The latest voodoo reason to support nuclear power is fear of global
warming.  Not that global warming isn't a problem -- it's just that
nuclear isn't the solution.

It would take every issue of every week of this newsletter to
describe all the problems nuclear power presents, but in this guest
editorial, I'd like to concentrate on some immediate problems
California (and many other states and countries around the world) are facing.

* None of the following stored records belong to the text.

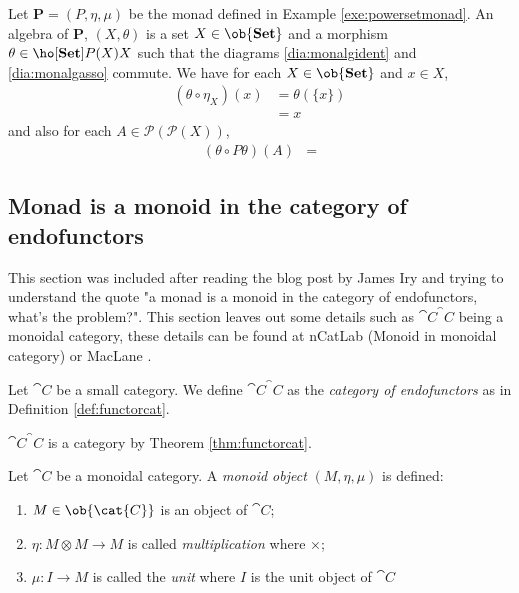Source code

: \begin{example}
    \label{exe:powersetmonalg}
    Let $\mathbf{P} = (P,\eta,\mu)$ be the monad defined in Example \ref{exe:powersetmonad}. An algebra of $\mathbf{P}$, $(X,\theta)$ is a set $X\in\ob{\mathbf{Set}}$ and a morphism $\theta\in\ho[\mathbf{Set}]{P(X)}{X}$ such that the diagrams \eqref{dia:monalgident} and \eqref{dia:monalgasso} commute. We have for each $X\in\ob{\mathbf{Set}}$ and $x\in X$,
    \begin{align*}
        (\theta \circ \eta_{X})(x) &= \theta(\{x\}) \\
        &= x
    \end{align*}
    and also for each $A\in\mathcal{P}(\mathcal{P}(X))$,
    \begin{align*}
        (\theta \circ P\theta)(A) &= 
    \end{align*}
    \end{example}


\subsection{Monad is a monoid in the category of endofunctors}
\label{ss:monmon}
This section was included after reading the blog post by James Iry \cite{jamesiry} and trying to understand the quote "a monad is a monoid in the category of endofunctors, what's the problem?". This section leaves out some details such as $\cat{C}^\cat{C}$ being a monoidal category, these details can be found at nCatLab \cite{nLab} (Monoid in monoidal category) or MacLane \cite{MacLane}.
\begin{definition}
    \label{def:catofendo}
    Let $\cat{C}$ be a small category. We define $\cat{C}^\cat{C}$ as the \emph{category of endofunctors} as in Definition \ref{def:functorcat}. 
\end{definition}
\begin{remark}
    $\cat{C}^
    \cat{C}$ is a category by Theorem \ref{thm:functorcat}.
\end{remark}

\begin{definition}
    \label{def:monoidalcategory}
    
\end{definition}

\begin{definition}
    \label{def:monoidobject}
    Let $\cat{C}$ be a monoidal category. A \emph{monoid object} $(M,\eta,\mu)$ is defined:
    \begin{enumerate}
        \item $M\in\ob{\cat{C}}$ is an object of $\cat{C}$;
        \item $\eta\colon M\otimes M\to M$ is called \emph{multiplication} where $\times$;
        \item $\mu\colon I \to M$ is called the \emph{unit} where $I$ is the unit object of $\cat{C}$
    \end{enumerate}
    
\end{definition}

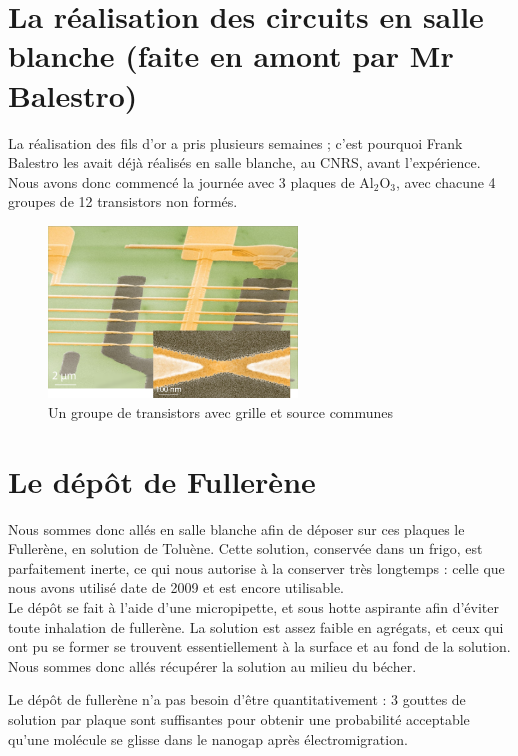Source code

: \section{La réalisation des circuits en salle blanche (faite en amont par Mr Balestro)}
La réalisation des fils d’or a pris plusieurs semaines ; c’est pourquoi Frank Balestro les avait déjà réalisés en salle blanche, au CNRS, avant l’expérience.
Nous avons donc commencé la journée avec 3 plaques de Al$_2$O$_3$, avec chacune 4 groupes de 12 transistors non formés.
\begin{figure}[h]
    \begin{center}
        \includegraphics[width=250px]{Images/GroupeDeTransistors}
        \caption{Un groupe de transistors avec grille et source communes}
        \label{fig:}
    \end{center}
\end{figure}
\section{Le dépôt de Fullerène}
Nous sommes donc allés en salle blanche afin de déposer sur ces plaques le Fullerène, en solution de Toluène.
Cette solution, conservée dans un frigo, est parfaitement inerte, ce qui nous autorise à la conserver très longtemps : celle que nous avons utilisé date de 2009 et est encore utilisable.\\

Le dépôt se fait à l’aide d’une micropipette, et sous hotte aspirante afin d’éviter toute inhalation de fullerène.
La solution est assez faible en agrégats, et ceux qui ont pu se former se trouvent essentiellement à la surface et au fond de la solution. Nous sommes donc allés récupérer la solution au milieu du bécher.

Le dépôt de fullerène n’a pas besoin d’être quantitativement : 3 gouttes de solution par plaque sont suffisantes pour obtenir une probabilité acceptable qu’une molécule se glisse dans le nanogap après électromigration.

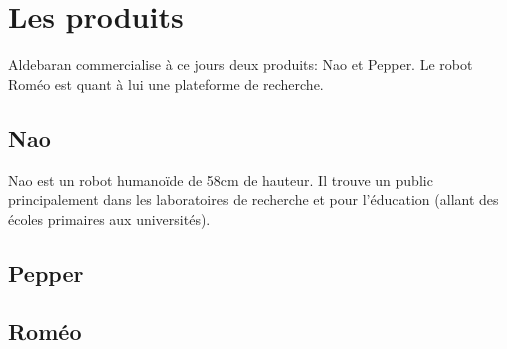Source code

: \section{Les produits}
\label{Entreprise: Les produits}
Aldebaran commercialise à ce jours deux produits: Nao et Pepper. Le robot Roméo est quant à lui une plateforme de recherche. 

\subsection{Nao}
\label{Entreprise: Les produits: Nao}
Nao est un robot humanoïde de 58cm de hauteur. Il trouve un public principalement dans les laboratoires de recherche et pour l'éducation (allant des écoles primaires aux universités).

\subsection{Pepper}
\label{Entreprise: Les produits: Pepper}

\subsection{Roméo}
\label{Entreprise: Les produits: Roméo}


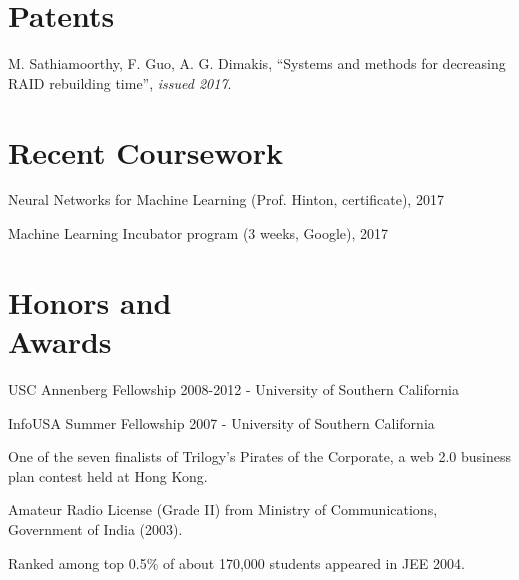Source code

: \documentclass[margin,line]{resume}
\begin{document}
\begin{resume}
\section{\mysidestyle Patents}
\begin{list2}
  \item M. Sathiamoorthy, F. Guo, A. G. Dimakis, ``Systems and methods for decreasing RAID rebuilding time'', \textsl{issued 2017}.
\end{list2}

\section{\mysidestyle Recent Coursework} 
\begin{list2}
\item Neural Networks for Machine Learning (Prof. Hinton, certificate), 2017
\item Machine Learning Incubator program (3 weeks, Google), 2017
\end{list2}



    
\section{\mysidestyle Honors and\\Awards} 
\begin{list2}
	  \item USC Annenberg Fellowship 2008-2012	- University of Southern California
          \item InfoUSA Summer Fellowship 2007	- University of Southern California %
	  \item One of the seven finalists of Trilogy's Pirates of the Corporate, a web 2.0 business plan contest held at Hong Kong. %
	  \item Amateur Radio License (Grade II) from Ministry of Communications, Government of India (2003).%
	  \item Ranked among top 0.5\% of about 170,000 students appeared in JEE 2004. \\%
\end{list2}
  
\end{resume}
\end{document}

First and foremost is the continued accumulation of ever-increasing
mountains of nuclear waste -- so called "High Level Radioactive
Waste,"  which is also known as "Spent Fuel," a term the nuclear
industry likes, because it sounds so harmless.  Well, it isn't
harmless and worse, it cannot be safely contained for long periods
with defying the laws of physics, which say that a radioactive
breakdown is strong enough to break ANY chemical bond -- and not just
any chemical bond, but thousands of them at once.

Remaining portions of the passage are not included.